Interestingly, Dermer makes several allusions to the developmental nature of cancer (and rapamycin fits snugly into this mold, by inhibiting TOR: a key regulator of cell development and biology). What he writes about hormones near the end of the book was particularly intriguing, where he discusses the epidemiological findings that early pregnancy in humans (and rats, experimentally), is associated with a decline in the life-time risk of developing breast cancer. This, he says, might be because pregnancy causes the cells in the breast tissue to differentiate — making them less likely to become cancerous. This is followed by a suggestion that a pill that somehow mimics pregnancy (and better so than current hormonal contraceptives) might be protective against breast cancers if taken early in female adulthood, by allowing the developing cells to differentiate. Perhaps someone with better knowledge of the field can correct me if this is wrong (please do!), but this suggestion made sense to me. I will update this post if/when I have figured this one out.
Stimulating ideas aside, Dermer has an issue with the ‘toxic’ chemicals that compose most chemotherapies. He mentions that some of these are derived from mustard gas, which is pure scare-mongering. There are several parts of the book where he criticises such treatment of cancer, sometimes even suggesting that untreated cancer would make a more dignified cause of death. Such statements show that Dermer is a pathologist and not a clinician, since my understanding (from clinicians) is that untreated cancer is a horrible way to go. It was while reading these sections that I worried that Dermer would best be classified as a maverick crackpot (of which cancer research has several). However, just because not all of someone’s opinions make sense, doesn’t mean that they don’t have anything useful to say. For example, I am reminded of Mikhail Blagosklonny, who is a bit quirky, by all accounts, but who has some provocative ideas about the biology of ageing — including cancer. There are intriguing parallels between the pre-cell line model of cancer (according to Dermer) and the hyperfunction theory of ageing, for example; through the theories’ common emphasis on the role of development and differentiation.
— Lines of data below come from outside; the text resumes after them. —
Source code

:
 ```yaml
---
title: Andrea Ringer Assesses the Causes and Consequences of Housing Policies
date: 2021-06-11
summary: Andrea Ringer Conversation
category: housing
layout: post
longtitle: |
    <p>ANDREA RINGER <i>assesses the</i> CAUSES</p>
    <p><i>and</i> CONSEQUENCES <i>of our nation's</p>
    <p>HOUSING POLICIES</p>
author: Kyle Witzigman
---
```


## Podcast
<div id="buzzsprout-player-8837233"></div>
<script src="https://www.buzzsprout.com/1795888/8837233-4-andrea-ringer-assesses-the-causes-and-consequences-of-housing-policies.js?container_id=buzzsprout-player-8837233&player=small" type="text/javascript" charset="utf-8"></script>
For anyone who is interested in the history of science and/or cancer biology (and with some knowledge of the field(s), and an open mind), I would definitely recommend this book. It is out of print, but a Kindle version is available. It is well-written, and can easily be read in one or two sittings.
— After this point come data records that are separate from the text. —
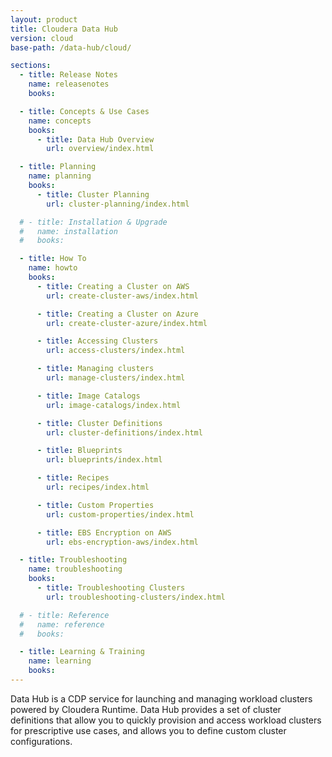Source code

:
 ```yaml
---
layout: product
title: Cloudera Data Hub
version: cloud
base-path: /data-hub/cloud/

sections:
  - title: Release Notes
    name: releasenotes
    books:

  - title: Concepts & Use Cases
    name: concepts
    books:
      - title: Data Hub Overview
        url: overview/index.html

  - title: Planning
    name: planning
    books:
      - title: Cluster Planning
        url: cluster-planning/index.html

  # - title: Installation & Upgrade
  #   name: installation
  #   books:

  - title: How To
    name: howto
    books:
      - title: Creating a Cluster on AWS
        url: create-cluster-aws/index.html

      - title: Creating a Cluster on Azure
        url: create-cluster-azure/index.html

      - title: Accessing Clusters
        url: access-clusters/index.html

      - title: Managing clusters
        url: manage-clusters/index.html

      - title: Image Catalogs
        url: image-catalogs/index.html

      - title: Cluster Definitions
        url: cluster-definitions/index.html

      - title: Blueprints
        url: blueprints/index.html

      - title: Recipes
        url: recipes/index.html

      - title: Custom Properties
        url: custom-properties/index.html

      - title: EBS Encryption on AWS
        url: ebs-encryption-aws/index.html

  - title: Troubleshooting
    name: troubleshooting
    books:
      - title: Troubleshooting Clusters
        url: troubleshooting-clusters/index.html

  # - title: Reference
  #   name: reference
  #   books:

  - title: Learning & Training
    name: learning
    books:
---
```

Data Hub is a CDP service for launching and managing workload clusters powered by Cloudera Runtime. Data Hub provides a set of cluster definitions that allow you to quickly provision and access workload clusters for prescriptive use cases, and allows you to define custom cluster configurations.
Overall, I really enjoyed the book, and it has provided me with some definite food for thought. Perhaps this is confirmation bias, but I think Dermer’s main points are correct: that cell lines make poor models of human cancer, and that it’s important to ask the right questions (by using the right models, or acknowledge their limitations) when doing any kind of research. The latter is common sense. Perhaps we need more of that in science, and in society more generally.
To begin with, we can change the incentives that pervert the scientific enterprise by valuing quantity over quality. Let us make scientific research less of a scramble up the academic career ladder, and more about a job where you get to spend your days thinking about cool ideas and the best way to test them — and then doing just that.